=== Begin Enclosure ===
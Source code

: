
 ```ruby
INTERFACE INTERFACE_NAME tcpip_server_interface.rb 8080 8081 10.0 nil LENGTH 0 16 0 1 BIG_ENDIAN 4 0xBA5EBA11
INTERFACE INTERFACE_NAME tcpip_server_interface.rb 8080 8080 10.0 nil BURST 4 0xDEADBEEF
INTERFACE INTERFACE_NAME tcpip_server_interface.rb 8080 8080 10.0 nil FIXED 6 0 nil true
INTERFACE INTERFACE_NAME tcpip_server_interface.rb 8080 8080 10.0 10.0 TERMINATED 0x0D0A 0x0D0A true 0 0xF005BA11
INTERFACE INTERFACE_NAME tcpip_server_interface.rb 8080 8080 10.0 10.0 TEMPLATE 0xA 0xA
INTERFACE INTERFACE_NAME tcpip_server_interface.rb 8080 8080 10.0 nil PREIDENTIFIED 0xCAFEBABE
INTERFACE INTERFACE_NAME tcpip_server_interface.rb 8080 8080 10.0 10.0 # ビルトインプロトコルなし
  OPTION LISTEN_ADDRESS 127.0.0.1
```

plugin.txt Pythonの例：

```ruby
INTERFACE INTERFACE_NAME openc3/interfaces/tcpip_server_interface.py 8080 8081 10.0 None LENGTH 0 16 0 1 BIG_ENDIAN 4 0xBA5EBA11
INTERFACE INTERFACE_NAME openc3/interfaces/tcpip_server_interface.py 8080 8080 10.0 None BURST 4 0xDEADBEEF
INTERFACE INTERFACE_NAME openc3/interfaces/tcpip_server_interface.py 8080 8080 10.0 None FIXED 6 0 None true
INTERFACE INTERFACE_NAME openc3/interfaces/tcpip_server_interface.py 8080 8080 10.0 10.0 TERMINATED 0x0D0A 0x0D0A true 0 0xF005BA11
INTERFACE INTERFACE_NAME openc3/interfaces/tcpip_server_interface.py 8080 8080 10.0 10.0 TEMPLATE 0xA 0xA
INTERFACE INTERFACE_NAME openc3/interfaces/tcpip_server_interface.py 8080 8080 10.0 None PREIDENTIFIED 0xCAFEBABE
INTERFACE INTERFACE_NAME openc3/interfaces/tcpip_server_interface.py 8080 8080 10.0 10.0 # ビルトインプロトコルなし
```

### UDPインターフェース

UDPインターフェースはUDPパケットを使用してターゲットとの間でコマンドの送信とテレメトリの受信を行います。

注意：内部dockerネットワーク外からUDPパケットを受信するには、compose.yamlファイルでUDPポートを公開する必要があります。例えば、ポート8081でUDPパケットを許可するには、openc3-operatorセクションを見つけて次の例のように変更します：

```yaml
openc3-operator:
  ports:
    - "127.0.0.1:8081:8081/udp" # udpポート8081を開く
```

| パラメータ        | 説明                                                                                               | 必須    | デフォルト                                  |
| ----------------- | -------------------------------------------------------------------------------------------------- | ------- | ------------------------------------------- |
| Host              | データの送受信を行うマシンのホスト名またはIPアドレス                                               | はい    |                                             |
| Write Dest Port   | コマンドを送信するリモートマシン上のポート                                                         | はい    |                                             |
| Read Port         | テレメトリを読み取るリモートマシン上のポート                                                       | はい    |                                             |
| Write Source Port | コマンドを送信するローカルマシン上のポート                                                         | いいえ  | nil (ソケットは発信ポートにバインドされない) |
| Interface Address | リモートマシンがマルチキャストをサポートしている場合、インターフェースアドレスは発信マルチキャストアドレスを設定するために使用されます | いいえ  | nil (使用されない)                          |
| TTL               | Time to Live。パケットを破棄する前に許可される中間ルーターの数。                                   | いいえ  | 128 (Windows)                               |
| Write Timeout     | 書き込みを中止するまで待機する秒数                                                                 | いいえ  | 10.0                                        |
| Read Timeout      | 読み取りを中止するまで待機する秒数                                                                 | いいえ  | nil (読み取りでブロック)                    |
=== End Enclosure ===
## Problem requirements:
Could you give the records above again, exactly and in full?

## Solution to this exercise:
Source code

:
 ```ruby
INTERFACE INTERFACE_NAME tcpip_server_interface.rb 8080 8081 10.0 nil LENGTH 0 16 0 1 BIG_ENDIAN 4 0xBA5EBA11
INTERFACE INTERFACE_NAME tcpip_server_interface.rb 8080 8080 10.0 nil BURST 4 0xDEADBEEF
INTERFACE INTERFACE_NAME tcpip_server_interface.rb 8080 8080 10.0 nil FIXED 6 0 nil true
INTERFACE INTERFACE_NAME tcpip_server_interface.rb 8080 8080 10.0 10.0 TERMINATED 0x0D0A 0x0D0A true 0 0xF005BA11
INTERFACE INTERFACE_NAME tcpip_server_interface.rb 8080 8080 10.0 10.0 TEMPLATE 0xA 0xA
INTERFACE INTERFACE_NAME tcpip_server_interface.rb 8080 8080 10.0 nil PREIDENTIFIED 0xCAFEBABE
INTERFACE INTERFACE_NAME tcpip_server_interface.rb 8080 8080 10.0 10.0 # ビルトインプロトコルなし
  OPTION LISTEN_ADDRESS 127.0.0.1
```

plugin.txt Pythonの例：

```ruby
INTERFACE INTERFACE_NAME openc3/interfaces/tcpip_server_interface.py 8080 8081 10.0 None LENGTH 0 16 0 1 BIG_ENDIAN 4 0xBA5EBA11
INTERFACE INTERFACE_NAME openc3/interfaces/tcpip_server_interface.py 8080 8080 10.0 None BURST 4 0xDEADBEEF
INTERFACE INTERFACE_NAME openc3/interfaces/tcpip_server_interface.py 8080 8080 10.0 None FIXED 6 0 None true
INTERFACE INTERFACE_NAME openc3/interfaces/tcpip_server_interface.py 8080 8080 10.0 10.0 TERMINATED 0x0D0A 0x0D0A true 0 0xF005BA11
INTERFACE INTERFACE_NAME openc3/interfaces/tcpip_server_interface.py 8080 8080 10.0 10.0 TEMPLATE 0xA 0xA
INTERFACE INTERFACE_NAME openc3/interfaces/tcpip_server_interface.py 8080 8080 10.0 None PREIDENTIFIED 0xCAFEBABE
INTERFACE INTERFACE_NAME openc3/interfaces/tcpip_server_interface.py 8080 8080 10.0 10.0 # ビルトインプロトコルなし
```

### UDPインターフェース

UDPインターフェースはUDPパケットを使用してターゲットとの間でコマンドの送信とテレメトリの受信を行います。

注意：内部dockerネットワーク外からUDPパケットを受信するには、compose.yamlファイルでUDPポートを公開する必要があります。例えば、ポート8081でUDPパケットを許可するには、openc3-operatorセクションを見つけて次の例のように変更します：

```yaml
openc3-operator:
  ports:
    - "127.0.0.1:8081:8081/udp" # udpポート8081を開く
```

| パラメータ        | 説明                                                                                               | 必須    | デフォルト                                  |
| ----------------- | -------------------------------------------------------------------------------------------------- | ------- | ------------------------------------------- |
| Host              | データの送受信を行うマシンのホスト名またはIPアドレス                                               | はい    |                                             |
| Write Dest Port   | コマンドを送信するリモートマシン上のポート                                                         | はい    |                                             |
| Read Port         | テレメトリを読み取るリモートマシン上のポート                                                       | はい    |                                             |
| Write Source Port | コマンドを送信するローカルマシン上のポート                                                         | いいえ  | nil (ソケットは発信ポートにバインドされない) |
| Interface Address | リモートマシンがマルチキャストをサポートしている場合、インターフェースアドレスは発信マルチキャストアドレスを設定するために使用されます | いいえ  | nil (使用されない)                          |
| TTL               | Time to Live。パケットを破棄する前に許可される中間ルーターの数。                                   | いいえ  | 128 (Windows)                               |
| Write Timeout     | 書き込みを中止するまで待機する秒数                                                                 | いいえ  | 10.0                                        |
| Read Timeout      | 読み取りを中止するまで待機する秒数                                                                 | いいえ  | nil (読み取りでブロック)                    |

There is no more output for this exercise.